The government has finalised changes to the National Planning Policy Framework to accelerate housebuilding and deliver its 1.5 million homes pledge over the next five years.
Under the plans councils will be told they must meet housing needs by reaching a new combined target of 370,000 homes a year.
This comes less than a week after prime minister Keir Starmer announced the Plan for Change which set out the government aimed delivery of 1.5 million homes.
Starmer also pledged to decide on at least 150 new infrastructure projects on top of its 1.5 million homes commitment.
On top of the proposed reforms, new 10-year strategies for housing and infrastructure are set to be published next Spring.
The new mandatory targets outlined in the announced planning reforms aim to provide a boost to communities, ramp up housebuilding, and to tackle the UK’s housing crisis.
The government claims 1.3 million households in the UK are currently on housing wait list with a record number of households in temporary accommodation.
Under new planning rules, updated via the National Planning Policy Framework (NPPF):
- New immediate mandatory housing targets for councils to increase housebuilding and deliver growth.
- Areas with the highest unaffordability for housing and greatest potential for growth will see housebuilding targets increase.

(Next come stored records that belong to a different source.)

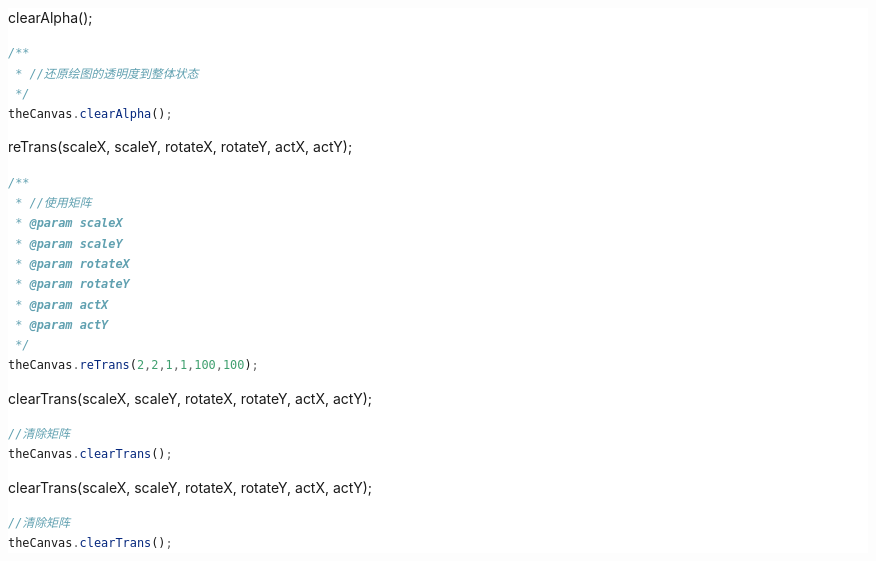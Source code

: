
 ```js
```
clearAlpha();
```js
/**
 * //还原绘图的透明度到整体状态
 */
theCanvas.clearAlpha();
```
reTrans(scaleX, scaleY, rotateX, rotateY, actX, actY);
```js
/**
 * //使用矩阵
 * @param scaleX
 * @param scaleY
 * @param rotateX
 * @param rotateY
 * @param actX
 * @param actY
 */
theCanvas.reTrans(2,2,1,1,100,100);
```
clearTrans(scaleX, scaleY, rotateX, rotateY, actX, actY);
```js
//清除矩阵
theCanvas.clearTrans();
```
clearTrans(scaleX, scaleY, rotateX, rotateY, actX, actY);
```js
//清除矩阵
theCanvas.clearTrans();
```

- Stronger action to ensure councils adopt up-to-date local plans or develop new plans that work for their communities.
- A new ‘common-sense’ approach introduced to the greenbelt, with brownfield first approach councils told to review greenbelt boundaries to meet targets, identifying and prioritising so-called ‘grey belt’ land.
- Developers will be required to provide the necessary infrastructure for local communities, such as nurseries, GP surgeries and transport, and social and affordable housing for greenbelt developments.
- Councils and developers will need to give greater consideration to social rent when building new homes
- Local leaders will have greater powers to build ‘genuinely’ affordable homes for those who need them most.
Starmer said: “We owe it to those working families to take urgent action, and that is what this government is doing.
“Our Plan for Change will put builders not blockers first, overhaul the broken planning system and put roofs over the heads of working families and drive the growth that will put more money in people’s pockets.”
According to the government, under the current planning framework, less than a third of local authorities have adopted a local plan within the last five years with the number of homes granted planning permission falling to its lowest level in a decade.
Following consultation, areas will be required to commit to timetables for new plans within 12 weeks the updated NPPF or ministers will be able to use existing intervention powers to ensure plans are put in place.
Jonathan Carr-West, chief executive at LGIU, said: “Local government is eager to support the Government’s house building agenda.
“But planning is only one part of this picture. House building has to be seen in the context of local economic development, skills provision and public service delivery.
“As leaders of place – councils are not just concerned with delivering houses but with building homes and communities.
“It’s right that the Government has high expectations of councils, but they also need to provide them with the support that will enable them to rise to this challenge.”
Neil Jefferson, chief executive at the Home Builders Federation (HBF), said: “The swift moves to address the constraints in the planning system are welcome and underline the Government’s commitment to increasing housing delivery, but further policy interventions are needed if we are to meet the ambitious target.
“Demand for new homes is supressed by a lack of affordable mortgage lending and support for first-time buyers in particular is desperately needed.
“We also need to release the tens of thousands of unsold affordable homes provided by house builders as part of their planning permissions, that cash-strapped Housing Associations are not able to currently acquire; and a solution to the unnecessary nutrient neutrality issue that is holding up around 160,000 new homes.”